Oh boy, politics and the church… in the church! What a combination. Truth be told I was looking forward to studying this topic and after that, to sharing on this topic (posted here). As I mentioned in my sermon, I believe that politics can steal what should never be stolen: a part of our identity, at least a piece of our allegiance, and a whole lot of our hope.

With regard to identity, we can pull from anywhere to define ourselves. This “anywhere” might be our roles within our family, our work, our education, our sports teams, or even our political party. Paul has a list of what he used to identify himself by in Philippians 3:3-6. After coming to Christ though, he seems to have come to the understanding that we must hold tentatively to those things that are not God-given (e.g., our job, our education, our religious zeal, our political registration) while we hold tenaciously to those things that are God-given, especially our relationship with Jesus Christ. He states this stronger than I do, but the principle is at work, nevertheless (see Philippians 3:7-8 where Paul calls his badges of honor skubalon…here’s what it means…and says he defines himself by one thing…his relationship with and pursuit of Christ).

This has implications for how we define ourselves, for our identity. We must define the Christian by their relationship with Christ, rather than their political party. Unfortunately, this isn’t always the case as some (though perhaps not many) have trouble seeing how a person could really be a Christian and yet vote for candidate ‘D’ or candidate ‘R’ (depending upon the church culture one is in). If we do indeed fall into this trap of defining ourselves or someone else by any of these things – even by a political affiliation – we have an intrusion into our true identity, which is one thing only: followers of Christ.

As I studied for this message, the key for me was a deeper understanding of Philippians 3:20, where Paul tells the citizens of Philippi, many of whom were also citizens of Rome, something remarkable. Whereas others may be citizens of this or that colony or empire, you Christians, Paul says, are first citizens of heaven. We need to keep in mind that this probably meant something different to the original readers of Philippians than it does on first blush to us. NT Wright sums up how these early Christians would have read Paul’s words:

At once many modern Christians misunderstand what he means. We naturally suppose he means “and so we’re waiting until we can go and live I heaven where we belong.” But that’s not what he says, and it’s certainly not what he means. If someone in Philippi said, “We are citizens of Rome,” they certainly wouldn’t mean “so we’re looking forward to going to live there.” Being a colony works the other way round. The last thing the emperors wanted was a whole lot of colonists coming back to Rome. The capital was already overcrowded and underemployed. No: the task of the Roman citizen in a place like Philippi was to bring Roman culture and rule to northern Greece, to expand Roman influence there.
[emphasis mine / quote from Paul for Everyone]

This being the case, what are we to understand? We are to understand that first and foremost our allegience is not to the nation of our origin but to the land of our Father.
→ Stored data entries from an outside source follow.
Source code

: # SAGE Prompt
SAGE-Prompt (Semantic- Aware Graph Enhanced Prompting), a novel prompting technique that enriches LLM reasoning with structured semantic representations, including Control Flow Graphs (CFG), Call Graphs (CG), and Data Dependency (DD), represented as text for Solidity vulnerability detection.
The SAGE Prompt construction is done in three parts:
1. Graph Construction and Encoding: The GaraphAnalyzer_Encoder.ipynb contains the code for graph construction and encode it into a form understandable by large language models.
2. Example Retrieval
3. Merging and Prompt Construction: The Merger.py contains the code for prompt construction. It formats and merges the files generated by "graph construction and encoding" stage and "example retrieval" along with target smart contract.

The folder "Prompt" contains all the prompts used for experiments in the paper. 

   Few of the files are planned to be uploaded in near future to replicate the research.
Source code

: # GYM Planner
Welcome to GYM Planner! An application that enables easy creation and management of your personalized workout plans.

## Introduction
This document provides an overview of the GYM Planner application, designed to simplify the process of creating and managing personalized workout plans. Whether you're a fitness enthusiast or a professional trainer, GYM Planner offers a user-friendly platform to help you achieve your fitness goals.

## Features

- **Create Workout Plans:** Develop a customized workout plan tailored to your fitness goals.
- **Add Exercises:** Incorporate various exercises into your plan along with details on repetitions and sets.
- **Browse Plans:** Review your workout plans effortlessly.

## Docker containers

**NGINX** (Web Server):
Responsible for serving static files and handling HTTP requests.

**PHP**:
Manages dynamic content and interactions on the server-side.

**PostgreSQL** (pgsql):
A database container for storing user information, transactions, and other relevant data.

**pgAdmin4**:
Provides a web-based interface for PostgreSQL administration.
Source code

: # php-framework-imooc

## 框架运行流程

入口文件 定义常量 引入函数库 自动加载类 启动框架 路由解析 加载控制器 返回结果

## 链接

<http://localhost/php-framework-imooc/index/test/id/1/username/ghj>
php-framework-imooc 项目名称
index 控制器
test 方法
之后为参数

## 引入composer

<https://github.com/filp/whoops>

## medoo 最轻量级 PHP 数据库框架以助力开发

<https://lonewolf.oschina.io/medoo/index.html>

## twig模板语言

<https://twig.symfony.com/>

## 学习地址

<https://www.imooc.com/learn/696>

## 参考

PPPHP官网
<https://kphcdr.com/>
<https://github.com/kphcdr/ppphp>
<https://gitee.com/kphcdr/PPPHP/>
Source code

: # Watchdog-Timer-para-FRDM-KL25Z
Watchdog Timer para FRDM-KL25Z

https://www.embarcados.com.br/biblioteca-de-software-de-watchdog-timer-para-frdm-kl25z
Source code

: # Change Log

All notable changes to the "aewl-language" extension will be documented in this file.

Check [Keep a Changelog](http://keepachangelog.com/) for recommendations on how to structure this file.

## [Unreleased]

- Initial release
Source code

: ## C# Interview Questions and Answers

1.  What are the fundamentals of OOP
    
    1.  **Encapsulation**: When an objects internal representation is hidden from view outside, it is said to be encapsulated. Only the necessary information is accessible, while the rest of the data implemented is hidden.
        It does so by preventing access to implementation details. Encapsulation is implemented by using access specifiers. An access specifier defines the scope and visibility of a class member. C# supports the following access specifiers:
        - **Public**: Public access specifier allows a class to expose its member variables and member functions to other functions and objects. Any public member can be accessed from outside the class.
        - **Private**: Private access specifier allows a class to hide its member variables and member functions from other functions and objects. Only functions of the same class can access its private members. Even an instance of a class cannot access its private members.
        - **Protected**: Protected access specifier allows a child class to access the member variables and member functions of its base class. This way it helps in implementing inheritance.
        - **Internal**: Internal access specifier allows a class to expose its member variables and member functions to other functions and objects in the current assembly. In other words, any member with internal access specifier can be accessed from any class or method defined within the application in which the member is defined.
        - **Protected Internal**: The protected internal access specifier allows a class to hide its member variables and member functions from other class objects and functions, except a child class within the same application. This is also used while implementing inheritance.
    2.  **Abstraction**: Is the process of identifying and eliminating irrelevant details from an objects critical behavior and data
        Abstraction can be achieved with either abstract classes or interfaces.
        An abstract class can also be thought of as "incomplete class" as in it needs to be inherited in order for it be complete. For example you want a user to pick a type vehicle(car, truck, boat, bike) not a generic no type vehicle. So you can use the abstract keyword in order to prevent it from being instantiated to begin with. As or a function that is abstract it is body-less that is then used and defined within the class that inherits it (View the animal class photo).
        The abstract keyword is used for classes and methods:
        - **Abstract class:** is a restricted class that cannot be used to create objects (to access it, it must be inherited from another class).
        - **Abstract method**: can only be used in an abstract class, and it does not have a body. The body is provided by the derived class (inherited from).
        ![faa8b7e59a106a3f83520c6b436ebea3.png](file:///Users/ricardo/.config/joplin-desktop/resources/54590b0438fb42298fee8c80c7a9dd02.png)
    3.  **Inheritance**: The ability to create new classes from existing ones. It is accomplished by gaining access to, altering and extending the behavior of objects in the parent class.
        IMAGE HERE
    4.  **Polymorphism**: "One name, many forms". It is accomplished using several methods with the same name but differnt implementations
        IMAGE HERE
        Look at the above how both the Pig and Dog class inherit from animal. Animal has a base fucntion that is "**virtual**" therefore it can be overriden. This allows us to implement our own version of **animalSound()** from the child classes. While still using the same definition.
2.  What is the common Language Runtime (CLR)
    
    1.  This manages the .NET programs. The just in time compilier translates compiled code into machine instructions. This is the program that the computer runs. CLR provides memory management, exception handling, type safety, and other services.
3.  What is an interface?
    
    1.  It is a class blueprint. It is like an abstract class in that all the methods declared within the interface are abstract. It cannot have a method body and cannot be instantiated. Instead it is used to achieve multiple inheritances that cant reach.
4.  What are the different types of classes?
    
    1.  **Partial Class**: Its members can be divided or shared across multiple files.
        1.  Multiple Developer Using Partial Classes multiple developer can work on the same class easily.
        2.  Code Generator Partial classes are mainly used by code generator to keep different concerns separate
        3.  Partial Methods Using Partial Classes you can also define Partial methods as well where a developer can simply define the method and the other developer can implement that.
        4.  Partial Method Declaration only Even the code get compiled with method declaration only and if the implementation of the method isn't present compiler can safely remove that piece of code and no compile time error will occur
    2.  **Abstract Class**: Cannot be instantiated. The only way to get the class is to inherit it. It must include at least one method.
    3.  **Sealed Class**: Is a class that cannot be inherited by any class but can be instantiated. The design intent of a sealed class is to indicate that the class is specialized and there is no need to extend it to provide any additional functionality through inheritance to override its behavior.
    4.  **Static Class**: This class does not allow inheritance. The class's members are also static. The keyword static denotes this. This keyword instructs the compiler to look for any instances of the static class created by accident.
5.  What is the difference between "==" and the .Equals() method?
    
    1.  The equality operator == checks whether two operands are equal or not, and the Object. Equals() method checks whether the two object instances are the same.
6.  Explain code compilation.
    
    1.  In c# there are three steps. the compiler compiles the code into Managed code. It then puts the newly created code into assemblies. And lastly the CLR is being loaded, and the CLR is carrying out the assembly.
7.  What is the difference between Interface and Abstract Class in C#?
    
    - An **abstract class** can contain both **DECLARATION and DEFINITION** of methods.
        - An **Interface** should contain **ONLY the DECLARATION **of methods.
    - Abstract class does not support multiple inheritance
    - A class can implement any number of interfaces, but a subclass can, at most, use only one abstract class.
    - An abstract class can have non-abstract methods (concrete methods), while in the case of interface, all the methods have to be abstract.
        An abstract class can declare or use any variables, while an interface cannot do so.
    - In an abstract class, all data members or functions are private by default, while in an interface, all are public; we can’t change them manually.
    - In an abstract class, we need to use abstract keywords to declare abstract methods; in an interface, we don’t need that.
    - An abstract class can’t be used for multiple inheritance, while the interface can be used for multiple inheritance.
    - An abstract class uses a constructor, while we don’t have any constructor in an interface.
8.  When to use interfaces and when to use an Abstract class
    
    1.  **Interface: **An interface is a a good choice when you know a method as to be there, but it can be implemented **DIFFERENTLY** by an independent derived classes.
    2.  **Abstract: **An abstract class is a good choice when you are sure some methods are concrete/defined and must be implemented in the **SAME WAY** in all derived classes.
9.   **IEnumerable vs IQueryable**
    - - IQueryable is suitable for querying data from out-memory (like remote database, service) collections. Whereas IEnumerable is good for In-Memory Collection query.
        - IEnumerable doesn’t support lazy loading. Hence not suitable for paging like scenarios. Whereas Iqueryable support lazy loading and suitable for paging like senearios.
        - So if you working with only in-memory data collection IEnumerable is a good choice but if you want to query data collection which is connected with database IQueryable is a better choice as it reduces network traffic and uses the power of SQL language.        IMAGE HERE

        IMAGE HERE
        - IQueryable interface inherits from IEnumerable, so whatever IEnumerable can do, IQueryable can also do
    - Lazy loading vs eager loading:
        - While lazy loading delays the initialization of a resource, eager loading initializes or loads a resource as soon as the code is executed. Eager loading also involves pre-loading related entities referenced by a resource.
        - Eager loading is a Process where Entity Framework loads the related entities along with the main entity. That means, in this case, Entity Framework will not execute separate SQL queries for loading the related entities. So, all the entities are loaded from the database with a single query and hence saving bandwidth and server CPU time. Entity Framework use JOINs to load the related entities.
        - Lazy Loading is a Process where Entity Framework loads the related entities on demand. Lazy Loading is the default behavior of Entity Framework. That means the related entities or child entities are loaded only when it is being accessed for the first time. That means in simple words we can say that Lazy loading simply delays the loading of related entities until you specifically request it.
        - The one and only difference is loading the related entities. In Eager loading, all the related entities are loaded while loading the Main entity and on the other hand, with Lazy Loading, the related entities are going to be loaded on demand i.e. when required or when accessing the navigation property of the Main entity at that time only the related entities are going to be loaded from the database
We are citizens of heaven and as such we must seek his will to be done on earth as it is in heaven. We are to expand his influence here! Now, as citizens of heaven – as people who’s first allegiance is to our heavenly country – we must be better citizens of these United States. No, that’s not strong enough: we should be exemplary citizens (see, for example, Romans 13:1-7, 1 Peter 2:13-17, and Titus 3:1). But politics tries to steal us away from this truth and make us first citizens of the United States instead of citizens of heaven. This is backward for the Christian: our first allegiance is to our heavenly home (and this makes us better here in the US)! Don’t fall prey to this political intrusion into your life, sink into the truth of your citizenship!

Finally, the most insidious of political intrusions is an intrusion into the fundamentals of our hope. Politics is great at generating hope in what this candidate or that or this party or that can do for us or for our nation or for our world. But our hope is found only in Christ, as Paul says in Philippians 3:20! Whereas those apart from Christ (Philippians 3:19) hope in the kingdoms of this world and their power, we believe the hope for the world is found nowhere else but in Jesus Christ. And we must never give this up, we must never allow this part of us – our hope – to be taken away!

In the end, the danger of politics in the church is the danger that we will use it to define our identity or anothers and that it will steal our allegiance away from the Kingdom of Heaven and, if it succeeds there, that it will steal away our very hope. So, there are three truths we must never forget:

We are followers of Christ, not any political party or politician.
We are citizens of heaven first, and citizens of other lands second.
We are people who hope only in Christ, not in any other leader this world has to offer!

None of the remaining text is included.